A fundamental property of Nakamoto Consensus that was key in solving the BGP is the ability for the ordering of blocks in the blockchain to be changed if certain conditions are met. The most common of such events are Chain Reorganizations, or “reorgs”. When reorgs occur, transactions may be removed from the blockchain. Previously valid blocks are removed and transactions are sent back to the memory pool or the mempool, the space within a blockchain node where unprocessed transactions are temporarily stored. A drawback of this system is that if fee conditions in the network change by the time such transactions return to the mempool, their final settlement might be impeded without additional action by users. Cryptoasset exchanges have historically been impacted by this in times of network fee volatility, especially during the 2017 bull market.
The very same property also makes it possible for network attacks, such as so-called “51% attacks,” in which an attacker attains enough mining power to trigger reorgs for personal gain. The feasibility of these attacks depends on the number of honest miners securing a network: while these attacks have never been successfully performed on a large network like Bitcoin, smaller networks such as Bitcoin Gold, Vertcoin, and Ethereum Classic have been targeted. In most cases, cryptoasset exchanges are the main targets of these attacks. By simply reverting exchange deposits, attackers have been able to net millions of dollars worth of cryptoassets. Unfortunately, just like naturally occurring reorgs, market participants such as exchanges have few resources to manage such risks and assess the likelihood of their transactions being affected.

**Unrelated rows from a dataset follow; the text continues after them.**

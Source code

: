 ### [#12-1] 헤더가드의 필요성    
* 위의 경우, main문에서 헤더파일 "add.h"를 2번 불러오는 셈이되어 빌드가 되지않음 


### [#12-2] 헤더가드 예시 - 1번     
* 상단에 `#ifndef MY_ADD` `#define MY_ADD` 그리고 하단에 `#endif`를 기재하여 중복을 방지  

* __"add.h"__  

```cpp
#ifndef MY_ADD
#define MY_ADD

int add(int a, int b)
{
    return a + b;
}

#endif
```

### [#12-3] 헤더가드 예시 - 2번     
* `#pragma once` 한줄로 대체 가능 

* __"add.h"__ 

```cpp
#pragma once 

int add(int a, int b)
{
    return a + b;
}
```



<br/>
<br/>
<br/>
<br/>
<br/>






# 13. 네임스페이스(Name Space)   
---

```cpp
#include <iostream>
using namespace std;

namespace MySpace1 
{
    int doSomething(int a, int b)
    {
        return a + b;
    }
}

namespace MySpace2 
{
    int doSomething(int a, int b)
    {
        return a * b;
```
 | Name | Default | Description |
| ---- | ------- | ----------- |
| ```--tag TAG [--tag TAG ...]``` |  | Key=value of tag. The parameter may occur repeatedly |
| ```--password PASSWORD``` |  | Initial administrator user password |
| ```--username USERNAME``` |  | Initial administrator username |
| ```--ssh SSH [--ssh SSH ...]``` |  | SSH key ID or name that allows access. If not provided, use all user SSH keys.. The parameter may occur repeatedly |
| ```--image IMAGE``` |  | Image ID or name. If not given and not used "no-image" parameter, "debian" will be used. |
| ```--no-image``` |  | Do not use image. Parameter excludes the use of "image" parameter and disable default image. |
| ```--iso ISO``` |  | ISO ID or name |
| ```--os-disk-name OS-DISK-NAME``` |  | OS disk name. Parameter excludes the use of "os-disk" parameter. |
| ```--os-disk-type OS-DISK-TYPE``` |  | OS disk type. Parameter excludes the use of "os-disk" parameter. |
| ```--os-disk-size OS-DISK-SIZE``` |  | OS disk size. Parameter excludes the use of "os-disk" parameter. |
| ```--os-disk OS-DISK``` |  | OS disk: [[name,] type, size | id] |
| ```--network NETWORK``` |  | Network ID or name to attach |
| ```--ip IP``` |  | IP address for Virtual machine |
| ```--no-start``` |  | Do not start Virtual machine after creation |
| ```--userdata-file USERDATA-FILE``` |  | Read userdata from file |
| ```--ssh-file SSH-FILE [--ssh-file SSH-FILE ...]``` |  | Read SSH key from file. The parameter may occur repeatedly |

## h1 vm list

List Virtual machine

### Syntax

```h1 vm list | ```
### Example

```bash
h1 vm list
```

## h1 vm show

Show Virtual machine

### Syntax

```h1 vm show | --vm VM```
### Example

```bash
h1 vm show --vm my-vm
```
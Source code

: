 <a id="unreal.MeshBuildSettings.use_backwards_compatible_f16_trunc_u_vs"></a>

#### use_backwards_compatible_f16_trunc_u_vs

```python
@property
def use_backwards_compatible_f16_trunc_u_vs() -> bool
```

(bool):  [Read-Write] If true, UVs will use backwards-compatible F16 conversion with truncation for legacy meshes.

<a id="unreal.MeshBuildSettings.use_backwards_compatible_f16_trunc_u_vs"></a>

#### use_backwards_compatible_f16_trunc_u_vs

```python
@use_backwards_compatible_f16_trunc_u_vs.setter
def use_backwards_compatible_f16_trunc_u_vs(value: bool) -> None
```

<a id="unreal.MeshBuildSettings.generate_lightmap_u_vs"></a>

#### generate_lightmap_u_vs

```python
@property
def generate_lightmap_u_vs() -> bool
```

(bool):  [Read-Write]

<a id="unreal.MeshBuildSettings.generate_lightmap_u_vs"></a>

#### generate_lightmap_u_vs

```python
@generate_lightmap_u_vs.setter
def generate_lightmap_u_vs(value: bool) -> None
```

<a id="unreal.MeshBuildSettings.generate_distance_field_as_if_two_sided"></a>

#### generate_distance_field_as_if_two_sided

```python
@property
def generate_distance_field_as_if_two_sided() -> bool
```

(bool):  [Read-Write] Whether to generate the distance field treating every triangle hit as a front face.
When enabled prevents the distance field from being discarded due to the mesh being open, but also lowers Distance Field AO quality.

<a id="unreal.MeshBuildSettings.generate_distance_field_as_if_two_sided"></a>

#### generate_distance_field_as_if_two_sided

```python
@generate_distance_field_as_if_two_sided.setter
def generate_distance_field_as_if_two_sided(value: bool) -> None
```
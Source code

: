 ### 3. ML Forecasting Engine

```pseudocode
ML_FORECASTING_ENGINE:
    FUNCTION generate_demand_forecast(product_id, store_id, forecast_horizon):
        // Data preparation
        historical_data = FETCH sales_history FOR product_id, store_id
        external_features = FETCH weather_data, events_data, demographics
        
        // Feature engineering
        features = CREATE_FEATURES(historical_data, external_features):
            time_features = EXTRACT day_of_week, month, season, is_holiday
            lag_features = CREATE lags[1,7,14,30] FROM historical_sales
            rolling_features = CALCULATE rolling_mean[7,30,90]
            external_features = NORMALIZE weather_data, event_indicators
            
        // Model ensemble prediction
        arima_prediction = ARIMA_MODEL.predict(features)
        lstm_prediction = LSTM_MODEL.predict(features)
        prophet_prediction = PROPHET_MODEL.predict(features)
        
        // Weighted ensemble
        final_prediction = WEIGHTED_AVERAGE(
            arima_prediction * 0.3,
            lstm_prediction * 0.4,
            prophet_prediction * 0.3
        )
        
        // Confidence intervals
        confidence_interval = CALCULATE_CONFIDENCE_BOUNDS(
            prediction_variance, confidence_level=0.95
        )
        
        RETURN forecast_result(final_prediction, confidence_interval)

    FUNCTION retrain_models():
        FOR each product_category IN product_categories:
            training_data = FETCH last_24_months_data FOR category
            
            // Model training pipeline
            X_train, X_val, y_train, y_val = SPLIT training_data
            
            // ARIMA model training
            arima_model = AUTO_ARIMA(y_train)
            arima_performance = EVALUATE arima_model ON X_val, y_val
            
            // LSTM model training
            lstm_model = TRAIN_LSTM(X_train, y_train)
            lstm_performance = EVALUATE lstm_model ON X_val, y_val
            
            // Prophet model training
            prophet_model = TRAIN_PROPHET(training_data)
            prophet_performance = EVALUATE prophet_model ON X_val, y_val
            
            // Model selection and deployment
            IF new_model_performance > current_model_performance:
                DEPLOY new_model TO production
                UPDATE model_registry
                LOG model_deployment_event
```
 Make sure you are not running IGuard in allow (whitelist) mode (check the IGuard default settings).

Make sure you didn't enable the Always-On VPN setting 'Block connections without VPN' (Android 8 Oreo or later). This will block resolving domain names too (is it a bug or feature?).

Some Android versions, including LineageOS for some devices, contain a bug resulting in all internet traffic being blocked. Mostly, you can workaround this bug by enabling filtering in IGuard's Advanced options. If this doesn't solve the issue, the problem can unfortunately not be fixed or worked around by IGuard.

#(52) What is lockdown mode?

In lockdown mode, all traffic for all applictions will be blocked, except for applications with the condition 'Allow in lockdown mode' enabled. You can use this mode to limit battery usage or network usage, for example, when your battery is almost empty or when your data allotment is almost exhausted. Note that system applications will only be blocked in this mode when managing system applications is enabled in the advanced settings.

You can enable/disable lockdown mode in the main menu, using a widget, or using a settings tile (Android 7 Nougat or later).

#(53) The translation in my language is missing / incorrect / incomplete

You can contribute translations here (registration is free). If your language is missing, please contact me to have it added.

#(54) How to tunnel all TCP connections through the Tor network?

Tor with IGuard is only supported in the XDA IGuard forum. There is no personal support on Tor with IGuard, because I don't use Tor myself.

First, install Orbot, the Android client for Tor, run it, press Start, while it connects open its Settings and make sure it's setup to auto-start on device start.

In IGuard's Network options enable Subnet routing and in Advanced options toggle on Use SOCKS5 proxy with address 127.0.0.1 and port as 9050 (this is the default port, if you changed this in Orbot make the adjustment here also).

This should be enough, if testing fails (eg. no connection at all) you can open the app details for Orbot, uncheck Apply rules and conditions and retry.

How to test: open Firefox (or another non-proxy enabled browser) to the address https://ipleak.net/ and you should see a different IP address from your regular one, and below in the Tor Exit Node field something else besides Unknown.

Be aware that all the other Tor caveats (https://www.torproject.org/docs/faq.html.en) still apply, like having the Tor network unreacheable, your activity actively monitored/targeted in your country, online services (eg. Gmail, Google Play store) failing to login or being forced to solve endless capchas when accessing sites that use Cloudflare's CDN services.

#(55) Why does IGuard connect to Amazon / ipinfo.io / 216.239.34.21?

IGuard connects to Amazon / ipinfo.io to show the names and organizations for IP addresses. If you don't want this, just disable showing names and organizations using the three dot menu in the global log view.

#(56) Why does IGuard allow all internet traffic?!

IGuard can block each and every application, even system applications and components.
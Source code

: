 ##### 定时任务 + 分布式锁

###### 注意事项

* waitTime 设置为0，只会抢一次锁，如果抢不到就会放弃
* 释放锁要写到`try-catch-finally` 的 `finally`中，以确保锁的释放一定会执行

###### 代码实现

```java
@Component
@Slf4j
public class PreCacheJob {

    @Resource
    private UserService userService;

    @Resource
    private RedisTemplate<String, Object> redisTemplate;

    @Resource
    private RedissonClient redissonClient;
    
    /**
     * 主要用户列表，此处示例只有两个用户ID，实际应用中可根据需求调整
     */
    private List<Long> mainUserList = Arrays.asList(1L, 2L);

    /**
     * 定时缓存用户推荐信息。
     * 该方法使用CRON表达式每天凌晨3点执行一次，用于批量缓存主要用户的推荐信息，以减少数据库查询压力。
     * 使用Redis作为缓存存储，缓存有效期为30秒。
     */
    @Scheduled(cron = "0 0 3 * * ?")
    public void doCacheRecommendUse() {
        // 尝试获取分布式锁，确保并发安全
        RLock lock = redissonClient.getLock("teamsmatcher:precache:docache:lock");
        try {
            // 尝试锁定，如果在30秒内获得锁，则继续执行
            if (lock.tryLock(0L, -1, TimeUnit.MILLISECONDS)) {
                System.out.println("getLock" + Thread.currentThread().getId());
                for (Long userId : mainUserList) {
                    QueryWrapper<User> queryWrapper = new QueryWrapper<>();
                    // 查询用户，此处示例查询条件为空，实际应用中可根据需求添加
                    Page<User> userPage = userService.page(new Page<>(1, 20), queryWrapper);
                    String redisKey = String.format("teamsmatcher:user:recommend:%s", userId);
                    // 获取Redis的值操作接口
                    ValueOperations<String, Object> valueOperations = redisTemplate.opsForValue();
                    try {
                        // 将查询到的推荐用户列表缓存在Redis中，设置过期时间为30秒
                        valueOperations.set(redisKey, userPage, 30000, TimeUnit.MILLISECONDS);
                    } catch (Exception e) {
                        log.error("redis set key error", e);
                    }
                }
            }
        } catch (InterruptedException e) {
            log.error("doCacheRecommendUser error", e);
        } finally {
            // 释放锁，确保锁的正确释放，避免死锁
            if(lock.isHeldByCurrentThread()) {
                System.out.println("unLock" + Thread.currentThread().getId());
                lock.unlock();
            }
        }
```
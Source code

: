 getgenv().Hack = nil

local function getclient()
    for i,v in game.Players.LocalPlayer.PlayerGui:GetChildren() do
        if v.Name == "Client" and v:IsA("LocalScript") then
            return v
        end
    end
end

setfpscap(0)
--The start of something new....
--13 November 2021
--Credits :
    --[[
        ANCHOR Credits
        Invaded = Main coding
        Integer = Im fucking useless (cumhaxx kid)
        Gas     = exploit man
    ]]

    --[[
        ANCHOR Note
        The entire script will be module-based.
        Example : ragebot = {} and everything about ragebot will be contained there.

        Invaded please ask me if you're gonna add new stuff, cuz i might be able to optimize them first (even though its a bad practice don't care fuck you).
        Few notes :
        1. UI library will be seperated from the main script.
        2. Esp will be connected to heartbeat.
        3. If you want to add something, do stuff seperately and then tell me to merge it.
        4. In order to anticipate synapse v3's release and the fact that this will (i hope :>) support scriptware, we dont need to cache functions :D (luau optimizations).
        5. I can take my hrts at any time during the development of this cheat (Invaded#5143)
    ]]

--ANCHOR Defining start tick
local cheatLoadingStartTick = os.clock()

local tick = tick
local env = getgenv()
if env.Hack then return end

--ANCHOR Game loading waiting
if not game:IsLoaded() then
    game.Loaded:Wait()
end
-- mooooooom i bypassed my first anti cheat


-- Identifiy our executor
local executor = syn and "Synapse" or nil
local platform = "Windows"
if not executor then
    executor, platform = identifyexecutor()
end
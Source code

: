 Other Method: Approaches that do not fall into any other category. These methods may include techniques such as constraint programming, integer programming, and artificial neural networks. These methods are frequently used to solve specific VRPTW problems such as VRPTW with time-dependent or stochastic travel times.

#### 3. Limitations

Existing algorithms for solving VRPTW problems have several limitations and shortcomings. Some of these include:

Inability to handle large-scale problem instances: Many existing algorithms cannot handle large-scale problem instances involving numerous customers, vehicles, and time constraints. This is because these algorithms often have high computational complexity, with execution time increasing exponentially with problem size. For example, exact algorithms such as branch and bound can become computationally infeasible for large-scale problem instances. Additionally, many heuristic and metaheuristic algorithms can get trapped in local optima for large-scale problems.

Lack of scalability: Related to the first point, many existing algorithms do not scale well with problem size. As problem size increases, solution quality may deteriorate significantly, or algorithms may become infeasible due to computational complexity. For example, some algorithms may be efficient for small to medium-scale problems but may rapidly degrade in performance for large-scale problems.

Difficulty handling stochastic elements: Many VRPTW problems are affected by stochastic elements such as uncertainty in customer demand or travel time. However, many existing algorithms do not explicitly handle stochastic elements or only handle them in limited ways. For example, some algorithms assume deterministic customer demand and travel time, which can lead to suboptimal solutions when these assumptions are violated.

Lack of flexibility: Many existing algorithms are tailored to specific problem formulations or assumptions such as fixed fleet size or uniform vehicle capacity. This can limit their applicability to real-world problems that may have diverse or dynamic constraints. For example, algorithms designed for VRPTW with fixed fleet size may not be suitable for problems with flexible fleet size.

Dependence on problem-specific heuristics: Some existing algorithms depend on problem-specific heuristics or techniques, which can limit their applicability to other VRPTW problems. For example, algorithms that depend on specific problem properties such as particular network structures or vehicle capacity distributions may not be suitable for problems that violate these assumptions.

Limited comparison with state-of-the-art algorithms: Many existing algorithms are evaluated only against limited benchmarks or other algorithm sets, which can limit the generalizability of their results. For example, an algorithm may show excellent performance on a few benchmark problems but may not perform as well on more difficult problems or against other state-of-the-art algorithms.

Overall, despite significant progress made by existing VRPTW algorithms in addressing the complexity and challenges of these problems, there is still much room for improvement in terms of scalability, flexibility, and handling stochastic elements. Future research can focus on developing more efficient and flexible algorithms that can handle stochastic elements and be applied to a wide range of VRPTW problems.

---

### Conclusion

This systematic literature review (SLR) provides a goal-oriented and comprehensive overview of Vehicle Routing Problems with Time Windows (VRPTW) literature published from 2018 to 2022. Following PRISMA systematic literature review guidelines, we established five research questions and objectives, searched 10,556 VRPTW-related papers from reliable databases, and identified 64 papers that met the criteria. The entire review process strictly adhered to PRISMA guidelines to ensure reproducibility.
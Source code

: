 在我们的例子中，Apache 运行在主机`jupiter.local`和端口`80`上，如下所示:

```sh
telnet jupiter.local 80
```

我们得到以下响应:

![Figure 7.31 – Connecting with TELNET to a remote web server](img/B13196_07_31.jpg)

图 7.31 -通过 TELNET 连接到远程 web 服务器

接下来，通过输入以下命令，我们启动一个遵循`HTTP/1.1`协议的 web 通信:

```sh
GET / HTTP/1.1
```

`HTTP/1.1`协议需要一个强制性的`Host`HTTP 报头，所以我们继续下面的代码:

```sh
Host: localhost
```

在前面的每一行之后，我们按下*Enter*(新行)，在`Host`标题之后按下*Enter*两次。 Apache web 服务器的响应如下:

FARUM solves this problem by tracking the full spectrum of possible risks by making use of both conventional and unconventional data sources. Raw data on blockchain transactions across all supported networks is formatted in accordance with Coin Metric’s Universal Blockchain Data Model (UBDM), which is provisioned via the Atlas API. In order to also provide alerts on unprocessed transactions, FARUM employs Coin Metric’s Mempool Collector, a low-latency mempool querying engine built from the ground up to maximize performance. These sources provide a complete view of both processed and unprocessed transactions from which network risk can be managed and alerts can be created.
Data Sources Supporting FARUM
Given the wide spectrum of risk vectors that must be covered, FARUM looks beyond transactional data flowing through a cryptoasset’s peer-to-peer network. Since observing mining pool protocols can provide a view on future blocks, additional data sources include the Mining Pool Collector, which connects to several mining pools via the Stratum protocol to obtain information about blocks being mined and/or impending network attacks. In order to evaluate potential attack vectors and/or ongoing attacks, FARUM employs many other collectors that will be described in this document.